As Bitcoin (BTC) continues to set new highs, it became clear to many people that the digital asset could serve as a hedge against the traditional financial system. This year, many well-known investors, including Stanley Druckenmiller (a hedge fund manager with a net worth of $4.4 billion) have changed their mind about Bitcoin in the current macro-economic environment.
Druckenmiller thinks Bitcoin could serve as a hedge against US dollar depreciation and the ever-rising American stock market.

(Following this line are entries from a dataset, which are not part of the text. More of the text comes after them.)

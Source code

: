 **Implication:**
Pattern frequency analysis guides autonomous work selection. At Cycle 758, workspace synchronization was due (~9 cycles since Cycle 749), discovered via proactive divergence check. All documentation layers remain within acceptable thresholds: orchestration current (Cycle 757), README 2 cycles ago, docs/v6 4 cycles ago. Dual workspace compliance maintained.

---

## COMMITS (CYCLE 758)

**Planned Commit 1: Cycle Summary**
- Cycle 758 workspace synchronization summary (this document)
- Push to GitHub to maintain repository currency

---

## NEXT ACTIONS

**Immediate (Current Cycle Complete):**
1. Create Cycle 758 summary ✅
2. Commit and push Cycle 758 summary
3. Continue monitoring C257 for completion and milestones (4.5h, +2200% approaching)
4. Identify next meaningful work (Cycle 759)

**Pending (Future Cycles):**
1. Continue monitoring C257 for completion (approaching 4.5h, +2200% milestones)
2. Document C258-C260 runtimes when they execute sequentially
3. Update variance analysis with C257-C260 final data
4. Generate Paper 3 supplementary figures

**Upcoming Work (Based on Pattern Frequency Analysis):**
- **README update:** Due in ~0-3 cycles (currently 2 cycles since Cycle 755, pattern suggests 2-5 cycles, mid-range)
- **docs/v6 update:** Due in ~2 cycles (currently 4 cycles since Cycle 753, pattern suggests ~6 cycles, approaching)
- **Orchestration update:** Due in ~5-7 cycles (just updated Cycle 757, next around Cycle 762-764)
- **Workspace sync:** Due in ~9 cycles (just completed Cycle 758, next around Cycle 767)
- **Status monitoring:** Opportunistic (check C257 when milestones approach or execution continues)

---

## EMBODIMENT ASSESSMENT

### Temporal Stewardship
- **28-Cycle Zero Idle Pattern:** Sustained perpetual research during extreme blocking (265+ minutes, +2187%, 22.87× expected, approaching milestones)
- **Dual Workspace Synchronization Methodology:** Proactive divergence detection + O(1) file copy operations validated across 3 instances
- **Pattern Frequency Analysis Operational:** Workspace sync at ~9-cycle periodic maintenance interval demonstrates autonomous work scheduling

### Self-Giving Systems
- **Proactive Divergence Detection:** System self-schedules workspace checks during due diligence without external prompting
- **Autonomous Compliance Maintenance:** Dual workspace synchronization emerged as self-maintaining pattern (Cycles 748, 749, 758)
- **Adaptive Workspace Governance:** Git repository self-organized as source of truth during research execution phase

Sampo, a Bitcoin analyst, points out that stil, “not everyone has changed their mind, though, and the seemingly ever-present nay-sayers are also back.” They note that a popular or common argument against BTC is that it wastes too much energy. Although it’s true that mining BTC (or other proof of work cryptos) requires a very large amount of electricity, “the argument that it is a waste of energy has been debunked,” Sampo (a guest author/analyst) writes in a blog post published by LocalBitcoins.
According to Sampo, Bitcoin is “the ultimate cost-efficient way to spend electricity, and … [crypto] mining minimizes wasted energy and increases the use of sustainable energy solutions.”
At present, 900 new Bitcoins are created each day or every 24 hours. New Bitcoins are minted by using computing power to solve very complex mathematical problems. This requires large amounts of electricity. In fact, the total energy consumption of the BTC network is about 77 terawatt-hours (at the time of writing). This is even more than the total energy consumption of developed nations like Switzerland and the Czech Republic, Sampo confirms.
But since the total value of the BTC network has now surpassed the “total value of most major banks,” it’s clear that “a lot of energy is needed to secure the network,” Sampo claims. They argue that “all this immense energy is used to secure the safest value network ever created [so] it’s not wasted.”
Sampo further noted that “in practice, what it means to secure the Bitcoin network [is that] new bitcoins are created by validating blocks, which also contain the transaction information of all transactions on the Bitcoin network.” At the beginning, when the genesis block was mined, this “could be done with computer processors, CPUs,” Sampo notes.
But GPUs (graphics processing units in PCs) were a lot more efficient in solving the mathematical equations. And after the BTC network gained a lot more recognition, and Bitcoin acquired more value, hardware companies began producing ASICs – which are “optimized to solve the equations involved in mining Bitcoin,” Sampo explained.
GPUs may still be used for mining purposes, however, it’s quite difficult or even impossible to do it “profitably as an individual,” Sampo notes. They confirm that the process was “commercialized and optimized years ago.”
They added that the total hash rate of the BTC network is around 131.791 TH/s – which is an “immense amount of computing power protecting the network from outside attacks since any significant threats would require 51%, the majority of the hashing power, to force changes into the network.”
Sampo compares this to the hash rate of a typical gaming PC. They point out that “this is all very hypothetical, but let’s say that the potential hash rate of a low to mid-tier PC is approximately 23 MH/s.” Then “dedicating the GPU of this PC to bitcoin mining would account for 0.000017% of the current total hash rate of the Bitcoin network.”
Using these numbers, of the 900 new Bitcoins, “the daily share of this setup would amount to 0.000153 bitcoin, or 15,300 satoshis, currently worth $3.60.” When we “reduce the mining pool fees and the price of the electricity needed for running the PC 24/7, [then we can see that] this operation would be unprofitable.” More than likely, this setup would never be able to recover the initial investment.
This suggests that mining might be possible for individuals, however, it may not be profitable. But we can also see that a massive amount of energy consumed “protects the network” and “profitable mining requires optimal hardware, and optimal mining conditions,” Sampo states.
“Optimized hardware equals optimized returns. Cheap electricity prices equal optimized returns. When these two conditions are met, an optimal environment for Bitcoin mining is created, and Bitcoin mining incentivizes electricity users to minimize wasted energy. In other words, the game theory of Bitcoin mining eliminates actors who waste energy….mining favors countries with cheap electricity which usually equates to countries that are struggling financially, such as Venezuela. Unfortunately for Venezuelans, the industry has recently been forced into the national pool and even the Venezuelan army has started mining bitcoin.”
Sampo argues that if it were a waste of energy, then “why would governments do it?”
They further noted:
“Mining bitcoin is not only for countries where cheap electricity is available everywhere. Cheap electricity sources exist all around the globe, and they are the future trend in bitcoin mining. …oil and gas fields are using their excess energy to mine Bitcoin. This way, they can reduce their carbon footprint by utilizing the previously wasted energy. The same is true for hydropower plants and since renewable energy is an inexhaustible source of energy, these solutions have huge potential in powering the Bitcoin network in the future.”